Modelling, simulation and cryptography tools often require strings of random values or bits. For example, strings of random bits are often required for generating data encryption keys, simulating random processes, modelling complex natural phenomena. These strings of random bits may need to be unbiased, meaning every output value has the same chance of occurring (e.g. there is an equal chance of each output bit being a “1” or a “0”), or biased, meaning that the output values do not have the same chance of occurring (e.g. on average there will be twice as many “1”s as “0”s). As such, one specific example of an implementation of an embodiment may be the processing of random strings of values.
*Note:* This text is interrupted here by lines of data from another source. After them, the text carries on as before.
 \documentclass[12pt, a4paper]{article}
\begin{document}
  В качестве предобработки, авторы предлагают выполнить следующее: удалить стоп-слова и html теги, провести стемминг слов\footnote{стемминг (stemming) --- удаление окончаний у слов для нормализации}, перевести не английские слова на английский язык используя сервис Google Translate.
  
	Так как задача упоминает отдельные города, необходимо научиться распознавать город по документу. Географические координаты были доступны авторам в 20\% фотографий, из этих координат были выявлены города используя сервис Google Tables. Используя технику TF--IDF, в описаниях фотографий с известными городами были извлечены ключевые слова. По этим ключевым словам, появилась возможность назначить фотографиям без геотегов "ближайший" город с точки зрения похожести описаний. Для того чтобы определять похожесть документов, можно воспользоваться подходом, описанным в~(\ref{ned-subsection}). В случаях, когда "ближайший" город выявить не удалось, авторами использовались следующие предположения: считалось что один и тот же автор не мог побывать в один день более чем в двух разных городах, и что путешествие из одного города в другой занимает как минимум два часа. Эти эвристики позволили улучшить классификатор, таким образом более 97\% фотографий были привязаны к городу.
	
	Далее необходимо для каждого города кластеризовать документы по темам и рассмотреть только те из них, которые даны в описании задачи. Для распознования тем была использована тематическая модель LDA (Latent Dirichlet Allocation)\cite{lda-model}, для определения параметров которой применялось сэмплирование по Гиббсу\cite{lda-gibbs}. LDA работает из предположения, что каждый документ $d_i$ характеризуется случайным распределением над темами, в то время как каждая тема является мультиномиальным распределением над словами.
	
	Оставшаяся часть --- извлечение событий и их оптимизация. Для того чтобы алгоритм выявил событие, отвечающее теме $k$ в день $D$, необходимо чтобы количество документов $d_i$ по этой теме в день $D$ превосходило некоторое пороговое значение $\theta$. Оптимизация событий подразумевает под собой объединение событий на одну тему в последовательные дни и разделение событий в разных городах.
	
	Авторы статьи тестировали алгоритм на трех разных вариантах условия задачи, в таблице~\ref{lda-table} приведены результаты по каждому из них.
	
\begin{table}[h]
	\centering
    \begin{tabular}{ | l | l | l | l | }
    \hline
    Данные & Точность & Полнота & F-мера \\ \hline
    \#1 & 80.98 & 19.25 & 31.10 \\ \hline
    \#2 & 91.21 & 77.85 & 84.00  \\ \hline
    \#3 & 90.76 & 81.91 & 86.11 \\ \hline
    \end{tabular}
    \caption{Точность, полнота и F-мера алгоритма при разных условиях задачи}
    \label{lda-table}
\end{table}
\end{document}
Computers, being deterministic systems, are not inherently suitable for producing strings of random values or bits. There are two main approaches to doing so: Pseudo-Random Number Generators (PRNGs) and True Random Number Generators (TRNGs).
TRNGs derive their ‘randomness’ from physical phenomena. Generally, TRNGs will do this by using measurements from a random natural occurrence to produce a string of random values or bits derived from the measured values. Typical examples of measured phenomena include atmospheric noise, radioactive decay and transmission of photons through a half-silvered mirror. As the outputs are determined by a natural process, which is inherently random, the output is truly random.
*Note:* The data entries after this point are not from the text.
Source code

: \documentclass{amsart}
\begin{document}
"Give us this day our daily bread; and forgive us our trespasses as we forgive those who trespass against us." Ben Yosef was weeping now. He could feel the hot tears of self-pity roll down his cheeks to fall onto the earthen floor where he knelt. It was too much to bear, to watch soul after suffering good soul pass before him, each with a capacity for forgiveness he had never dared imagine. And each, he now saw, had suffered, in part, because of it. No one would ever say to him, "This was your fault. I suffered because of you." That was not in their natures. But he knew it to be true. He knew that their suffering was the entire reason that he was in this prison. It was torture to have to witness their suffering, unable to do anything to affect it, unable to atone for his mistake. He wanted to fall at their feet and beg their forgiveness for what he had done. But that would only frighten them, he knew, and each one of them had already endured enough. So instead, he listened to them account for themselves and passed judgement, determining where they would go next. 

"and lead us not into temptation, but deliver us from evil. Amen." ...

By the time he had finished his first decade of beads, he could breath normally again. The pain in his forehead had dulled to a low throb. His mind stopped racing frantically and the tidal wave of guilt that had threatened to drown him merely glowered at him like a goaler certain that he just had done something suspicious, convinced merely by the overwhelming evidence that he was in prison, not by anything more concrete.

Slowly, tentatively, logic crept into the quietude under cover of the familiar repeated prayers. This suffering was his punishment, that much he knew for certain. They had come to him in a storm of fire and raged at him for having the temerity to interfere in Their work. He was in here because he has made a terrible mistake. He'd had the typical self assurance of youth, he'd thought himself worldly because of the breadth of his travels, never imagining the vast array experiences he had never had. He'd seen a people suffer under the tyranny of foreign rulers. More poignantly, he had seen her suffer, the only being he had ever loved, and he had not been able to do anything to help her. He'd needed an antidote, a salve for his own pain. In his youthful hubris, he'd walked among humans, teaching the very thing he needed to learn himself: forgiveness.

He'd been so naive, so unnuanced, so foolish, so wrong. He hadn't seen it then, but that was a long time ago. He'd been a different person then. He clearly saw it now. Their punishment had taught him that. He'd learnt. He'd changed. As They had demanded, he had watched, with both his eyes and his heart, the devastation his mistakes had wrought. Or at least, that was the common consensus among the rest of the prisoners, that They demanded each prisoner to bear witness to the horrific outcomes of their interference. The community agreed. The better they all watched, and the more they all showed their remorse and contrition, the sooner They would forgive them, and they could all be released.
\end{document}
PRNGs are computer implemented algorithms, mathematical formulae or other methods which create a string of values or bits which may, to a certain extent, appear random. Examples of PRNG algorithms which output seemingly random strings of values include linear congruential generators, lagged Fibonacci generators, linear feedback shift registers and algorithms based on computational hardness assumptions.
PRNGs—frequently being computer implemented algorithms—are generally more efficient and can have a higher bitrate than TRNGs and so are often used in many applications where large strings of values or bits are required.
However, although such PRNGs may produce outputs which appear random, all PRNGs are, by their very definition, not truly random.
Biased strings of random bits are used in several cryptography techniques, for example in Quantum Key Distribution (QKD). QKD allows two parties to create and share a random secret key, or cipher, in a secure manner using quantum bits, or qubits. QKD theoretically allows the sender (often referred to as “Alice”) and receiver (often referred to as “Bob”) of the key to tell if an eavesdropper (often referred to as “Eve”) has intercepted the communication, compromising the key's security. This relies on the fact that a qubit cannot be measured without affecting the measured property. As such, any such alteration of the received qubits due to Eve's interference can be detected by Alice and Bob.
One method of implementing a QKD technique is the BB84 protocol. In order to effectively use some implementations of the BB84 protocol—in particular that using a decoy state protocol—a biased string of random bits or variables is required to select the frequency of pulses of certain intensities. Further possible applications for biased strings of random variables include modelling rare events, e.g. rain in the desert; simulating a card game on a computer; and modelling a random walk type problem, e.g. quantum scattering. These examples, along with other uses in the fields of cryptography, forecasting, gaming and research, require a string of values or bits with the following properties:                (a) the string of bits must meet a certain assessable quality of randomness;        (b) the string of bits must be statistically indistinguishable from a comparable (e.g. same value/bit rate and bias) string of values or bits generated by a TRNG; and        (c) the occurrence frequency (i.e. the bias) of the bits in the output must approximate that selected by a user.        
An additional efficiency optimisation requirement can also be taken into consideration, which is that:                (d) the generation of each bit in the output string must use on average a number of bits from the input string close to the entropy of the output string.        
Embodiments described herein can satisfy requirements (a) to (c), as well as the optimisation requirement (d).